I removed the meta field and the CompressionInfo struct. I originally
used CompressionInfo to carry the compression method, zstd_level, and
zstd dict ID downstream, but since we’re now using a default
compression level for zstd, it’s no longer needed.
>
> > ALTER TABLE tblname
> > ALTER COLUMN colname
> > SET (zstd_level = 5);
> > ```
> >
>
> Specifying that as an attribute option makes sense here, but I don't
> think that this has to be linked to the initial patch set that should
> extend the toast data for the new compression method. It's a bit hard
> to say how relevant that is, and IMV it's kind of hard for users to
> know which level makes more sense. Setting up the wrong level can be
> equally very costly in CPU. For now, my suggestion would be to focus
> on the basics, and discard this part until we figure out the rest.
>
Ack. I’ve removed that option and will stick with ZSTD_CLEVEL_DEFAULT
as the compression level.
> +CompressionInfo
> +setup_cmp_info(char cmethod, Form_pg_attribute att)
Removed setup_cmp_info and its references.
> This routine declares a Form_pg_attribute as argument, does not use
> it. Due to that, it looks that attoptcache.h is pulled into
> toast_compression.c.
>
Removed it.
> Patch 0001 has the concept of metadata with various facilities, like
> VARATT_4BCE_HAS_META(), CompressionInfo, etc. However at the current
> stage we don't need that at all. Wouldn't it be better to delay this
> kind of abstraction layer to happen after we discuss how (and if) the
> dictionary part should be introduced rather than pay the cost of the
> facility in the first step of the implementation? This is not
> required as a first step. The toast zstd routines introduced in patch
> 0002 use !meta, discard meta=true as an error case.
>
Removed all metadata-related abstractions from patch 0001.
> +/* Helper: pack <flag, cmid> into a single byte: flag (b0), cmid-2
> (b1..7) */
>
> Having a one-liner here is far from enough? This is the kind of thing
> where we should spend time describing how things are done and why they
> are done this way. This is not sufficient, there's just too much to
> guess. The fact that we have VARATT_4BCE_EXTFLAG is only, but there's
> no real information about va_ecinfo and that it relates to the three
> bits sets, for example.
>
I’ve added a detailed comment explaining the one-byte layout.

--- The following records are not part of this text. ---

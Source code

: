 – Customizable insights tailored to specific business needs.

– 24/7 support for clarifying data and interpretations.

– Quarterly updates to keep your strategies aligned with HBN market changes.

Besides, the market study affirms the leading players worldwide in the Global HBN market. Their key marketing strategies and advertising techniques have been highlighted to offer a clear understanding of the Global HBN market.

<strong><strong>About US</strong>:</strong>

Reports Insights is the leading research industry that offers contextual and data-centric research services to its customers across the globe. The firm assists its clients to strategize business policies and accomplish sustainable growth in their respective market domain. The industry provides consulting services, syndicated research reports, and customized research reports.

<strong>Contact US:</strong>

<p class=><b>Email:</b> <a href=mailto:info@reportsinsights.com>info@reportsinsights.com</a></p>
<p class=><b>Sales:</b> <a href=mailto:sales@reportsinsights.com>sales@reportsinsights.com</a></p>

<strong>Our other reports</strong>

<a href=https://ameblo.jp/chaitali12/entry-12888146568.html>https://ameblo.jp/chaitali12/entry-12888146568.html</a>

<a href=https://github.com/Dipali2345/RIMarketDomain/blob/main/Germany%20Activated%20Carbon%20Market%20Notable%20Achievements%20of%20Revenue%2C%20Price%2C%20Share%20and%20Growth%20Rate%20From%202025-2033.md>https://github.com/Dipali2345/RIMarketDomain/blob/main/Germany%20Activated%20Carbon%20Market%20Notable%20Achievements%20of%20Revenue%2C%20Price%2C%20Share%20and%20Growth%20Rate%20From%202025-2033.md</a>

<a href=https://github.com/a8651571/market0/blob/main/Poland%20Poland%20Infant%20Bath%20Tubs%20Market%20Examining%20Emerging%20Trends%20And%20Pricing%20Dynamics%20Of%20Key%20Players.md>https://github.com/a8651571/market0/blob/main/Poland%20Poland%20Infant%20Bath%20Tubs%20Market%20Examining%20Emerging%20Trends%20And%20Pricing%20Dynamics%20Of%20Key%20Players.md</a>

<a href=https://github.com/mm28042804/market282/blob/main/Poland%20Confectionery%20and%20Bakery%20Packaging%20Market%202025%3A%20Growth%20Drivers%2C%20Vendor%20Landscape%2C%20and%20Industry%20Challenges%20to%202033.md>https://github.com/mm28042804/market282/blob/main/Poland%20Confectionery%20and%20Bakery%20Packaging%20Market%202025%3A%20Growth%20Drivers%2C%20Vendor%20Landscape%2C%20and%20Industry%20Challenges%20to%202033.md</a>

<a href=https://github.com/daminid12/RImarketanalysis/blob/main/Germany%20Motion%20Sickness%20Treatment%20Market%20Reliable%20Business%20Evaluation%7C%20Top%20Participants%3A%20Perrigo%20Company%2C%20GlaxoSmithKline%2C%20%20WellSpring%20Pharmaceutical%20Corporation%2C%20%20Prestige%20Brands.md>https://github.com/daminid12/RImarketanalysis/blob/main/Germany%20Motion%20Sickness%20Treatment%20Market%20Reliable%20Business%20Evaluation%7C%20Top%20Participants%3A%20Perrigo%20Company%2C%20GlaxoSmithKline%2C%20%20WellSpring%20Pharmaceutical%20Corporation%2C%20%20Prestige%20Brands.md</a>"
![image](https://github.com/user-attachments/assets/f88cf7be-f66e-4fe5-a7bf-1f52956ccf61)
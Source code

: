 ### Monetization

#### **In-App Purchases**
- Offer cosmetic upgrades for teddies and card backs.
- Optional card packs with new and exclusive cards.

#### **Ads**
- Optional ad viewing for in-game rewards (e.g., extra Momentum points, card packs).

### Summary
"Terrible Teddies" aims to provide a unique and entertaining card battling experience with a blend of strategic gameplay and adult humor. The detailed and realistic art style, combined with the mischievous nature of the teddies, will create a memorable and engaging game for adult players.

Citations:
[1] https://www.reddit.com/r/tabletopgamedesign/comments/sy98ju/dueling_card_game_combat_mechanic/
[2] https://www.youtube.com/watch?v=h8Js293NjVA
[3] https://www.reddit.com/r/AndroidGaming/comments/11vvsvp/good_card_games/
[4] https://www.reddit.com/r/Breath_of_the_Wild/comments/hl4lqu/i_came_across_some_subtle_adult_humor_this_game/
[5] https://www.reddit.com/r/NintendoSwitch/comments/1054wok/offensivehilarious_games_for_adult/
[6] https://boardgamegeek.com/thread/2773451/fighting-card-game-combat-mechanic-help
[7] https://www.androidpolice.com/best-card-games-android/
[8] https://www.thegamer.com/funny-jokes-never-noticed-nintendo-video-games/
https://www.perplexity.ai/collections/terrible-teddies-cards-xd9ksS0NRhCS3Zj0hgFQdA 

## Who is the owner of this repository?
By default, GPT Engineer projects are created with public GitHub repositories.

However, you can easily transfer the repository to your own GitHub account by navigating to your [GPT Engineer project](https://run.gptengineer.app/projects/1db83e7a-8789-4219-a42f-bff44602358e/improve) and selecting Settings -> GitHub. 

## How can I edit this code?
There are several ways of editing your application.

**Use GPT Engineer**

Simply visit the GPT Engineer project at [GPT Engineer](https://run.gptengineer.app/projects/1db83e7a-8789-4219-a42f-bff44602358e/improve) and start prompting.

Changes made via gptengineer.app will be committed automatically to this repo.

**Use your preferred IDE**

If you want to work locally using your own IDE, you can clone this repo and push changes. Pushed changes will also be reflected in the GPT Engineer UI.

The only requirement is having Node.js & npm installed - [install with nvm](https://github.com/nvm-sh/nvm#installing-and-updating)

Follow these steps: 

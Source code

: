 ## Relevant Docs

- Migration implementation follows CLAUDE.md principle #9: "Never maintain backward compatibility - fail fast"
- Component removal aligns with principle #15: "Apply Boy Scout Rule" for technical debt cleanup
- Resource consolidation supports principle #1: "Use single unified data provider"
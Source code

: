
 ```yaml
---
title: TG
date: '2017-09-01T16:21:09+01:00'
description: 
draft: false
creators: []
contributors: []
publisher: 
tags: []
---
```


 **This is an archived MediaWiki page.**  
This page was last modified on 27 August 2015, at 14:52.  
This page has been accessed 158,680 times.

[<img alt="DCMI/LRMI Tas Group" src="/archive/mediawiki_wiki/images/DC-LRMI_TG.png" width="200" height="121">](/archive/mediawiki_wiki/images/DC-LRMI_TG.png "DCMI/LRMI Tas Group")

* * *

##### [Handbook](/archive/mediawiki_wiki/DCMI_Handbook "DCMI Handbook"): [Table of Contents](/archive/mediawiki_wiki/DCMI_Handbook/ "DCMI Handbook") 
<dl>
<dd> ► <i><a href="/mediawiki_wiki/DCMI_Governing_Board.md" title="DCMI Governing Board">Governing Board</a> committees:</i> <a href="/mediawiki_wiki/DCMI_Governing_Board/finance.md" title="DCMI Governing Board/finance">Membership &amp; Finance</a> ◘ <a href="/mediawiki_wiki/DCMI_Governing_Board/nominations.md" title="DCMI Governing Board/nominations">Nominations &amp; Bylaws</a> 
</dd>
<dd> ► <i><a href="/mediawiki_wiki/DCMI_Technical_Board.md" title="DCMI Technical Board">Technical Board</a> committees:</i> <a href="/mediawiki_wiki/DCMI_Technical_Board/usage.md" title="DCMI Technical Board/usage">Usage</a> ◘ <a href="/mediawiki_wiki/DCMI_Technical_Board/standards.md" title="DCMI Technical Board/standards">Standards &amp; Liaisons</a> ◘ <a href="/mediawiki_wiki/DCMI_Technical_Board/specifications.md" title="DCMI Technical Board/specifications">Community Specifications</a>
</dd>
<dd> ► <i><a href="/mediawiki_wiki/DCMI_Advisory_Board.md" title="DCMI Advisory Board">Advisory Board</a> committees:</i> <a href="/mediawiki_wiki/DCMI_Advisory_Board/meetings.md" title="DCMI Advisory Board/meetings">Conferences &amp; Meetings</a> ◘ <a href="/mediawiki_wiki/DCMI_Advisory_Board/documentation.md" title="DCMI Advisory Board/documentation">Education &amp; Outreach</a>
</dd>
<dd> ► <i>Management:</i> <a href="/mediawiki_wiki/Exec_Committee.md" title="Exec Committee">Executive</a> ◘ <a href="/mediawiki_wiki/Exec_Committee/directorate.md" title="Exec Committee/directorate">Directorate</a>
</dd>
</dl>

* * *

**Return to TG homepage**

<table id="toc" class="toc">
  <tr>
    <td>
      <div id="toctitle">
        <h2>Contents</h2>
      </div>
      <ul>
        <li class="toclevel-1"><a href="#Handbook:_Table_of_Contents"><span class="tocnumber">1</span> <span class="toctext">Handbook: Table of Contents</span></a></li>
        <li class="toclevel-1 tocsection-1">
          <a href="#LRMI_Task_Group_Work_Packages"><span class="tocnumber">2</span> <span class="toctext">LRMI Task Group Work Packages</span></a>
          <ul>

> +#define VARTAG_SIZE(PTR) \
> [...]
> UNALIGNED_U32()
>
> This stuff feels magic. It's hard for someone to understand what's
> going on here, and there is no explanation about why it's done this
> way.
>
To clarify, we need to read a 32-bit value from an unaligned address
(specifically va_extinfo inside varatt_external) to determine the
toast_pointer size (by checking the top two bits to see if they equal
0b11, indicating an optional trailer). I wrote two versions of
READ_U32_UNALIGNED(ptr) that load four bytes individually and
reassemble them according to little- or big-endian order:
/**
* Safely read a 32-bit unsigned integer from *any* address, even when
* that address is **not** naturally aligned to 4 bytes. We do the load
* one byte at a time and re-assemble the word in *host* byte order.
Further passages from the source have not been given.